Posted Friday, May 20, 11 p.m. GW’s Board of Trustees approved a six-month delay in faculty and staff pay raises Friday, making it the second time in three years that employees must wait 18 months for a salary increase that used to come every year.
The board voted in favor of a 6 percent pay raise to take effect January 2006 despite vocal faculty support in favor of a 3 percent increase this June. Trustees also approved the use of more than $1 million to go toward the average salaries of the University’s assistant and full-time faculty members.
At an emergency meeting of the Faculty Senate two weeks ago, some professors said the University was just trying to save money by delaying the raises.
In another development that will impact administration-faculty relations, the University’s thousands of part-time professors will unionize, following a verdict from the National Labor Relations Board this week. The decision brings an end to seven months of deliberations over disputed ballots from a unionization vote that took place in October. Some part-time professors have criticized GW for not paying them enough and providing inadequate benefits, and believe that unionizing would enhance their bargaining position.

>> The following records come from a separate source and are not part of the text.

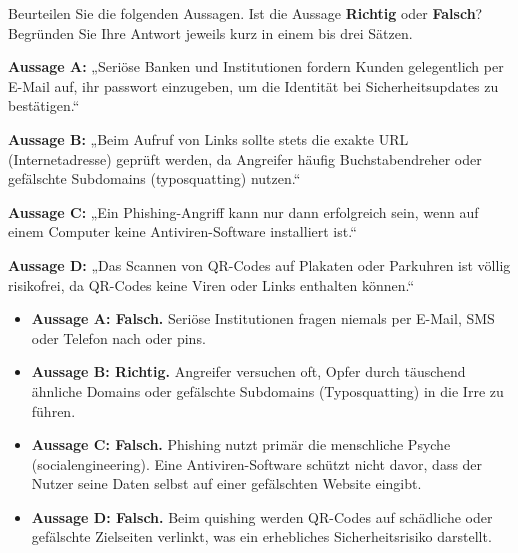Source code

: \documentclass[12pt,a4paper]{article}
\newcounter{subsubsubsection}[subsubsection]
\begin{document}
\newpage


\begin{taskbox}
Beurteilen Sie die folgenden Aussagen. Ist die Aussage \textbf{Richtig} oder \textbf{Falsch}? \newline Begründen Sie Ihre Antwort jeweils kurz in einem bis drei Sätzen.

\textbf{Aussage A:} „Seriöse Banken und Institutionen fordern Kunden gelegentlich per E-Mail auf, ihr \gls{passwort} einzugeben, um die Identität bei Sicherheitsupdates zu bestätigen.“

\textbf{Aussage B:} „Beim Aufruf von Links sollte stets die exakte URL (Internetadresse) geprüft werden, da Angreifer häufig Buchstabendreher oder gefälschte Subdomains (\gls{typosquatting}) nutzen.“

\textbf{Aussage C:} „Ein Phishing-Angriff kann nur dann erfolgreich sein, wenn auf einem Computer keine Antiviren-Software installiert ist.“

\textbf{Aussage D:} „Das Scannen von QR-Codes auf Plakaten oder Parkuhren ist völlig risikofrei, da QR-Codes keine Viren oder Links enthalten können.“
\end{taskbox}

\begin{solutionbox}[Musterlösung 2.3.6.1]
\begin{itemize}
    \item \textbf{Aussage A: Falsch.} Seriöse Institutionen fragen niemals per E-Mail, SMS oder Telefon nach  oder \gls{pin}s.
    \item \textbf{Aussage B: Richtig.} Angreifer versuchen oft, Opfer durch täuschend \mbox{ähnliche} Domains oder gefälschte Subdomains (Typosquatting) in die Irre zu \mbox{führen.}
    \item \textbf{Aussage C: Falsch.} Phishing nutzt primär die menschliche Psyche (\gls{socialengineering}). Eine Antiviren-Software schützt nicht davor, dass der Nutzer seine Daten selbst auf einer gefälschten Website eingibt.
    \item \textbf{Aussage D: Falsch.} Beim \gls{quishing} werden QR-Codes auf schädliche oder gefälschte Zielseiten verlinkt, was ein erhebliches Sicherheitsrisiko darstellt.
\end{itemize}
\end{solutionbox}
\end{document}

University President Stephen Joel Trachtenberg said a 6 percent increase in January will give professors’ salaries a boost over their counterparts at peer institutions. He added that the greater amount of funds to be allocated in January will help department chairs give raises to more professors.
“From a salary management point of view, if you’re a department chair and you’re trying to work with a pool of three percent to give raises to people, you don’t have a lot of flexibility because three percent doesn’t give you a lot of money to work with,” he said in a statement released Friday evening following the board meeting. “The result is that the money frequently gets smeared across like butter on a piece of hot toast – it’s done thoughtlessly.”
Trachtenberg added that the University does not plan on implementing a permanent 18-month raise cycle, and said he hopes to pass a 4 percent salary increase for faculty and staff in January 2007.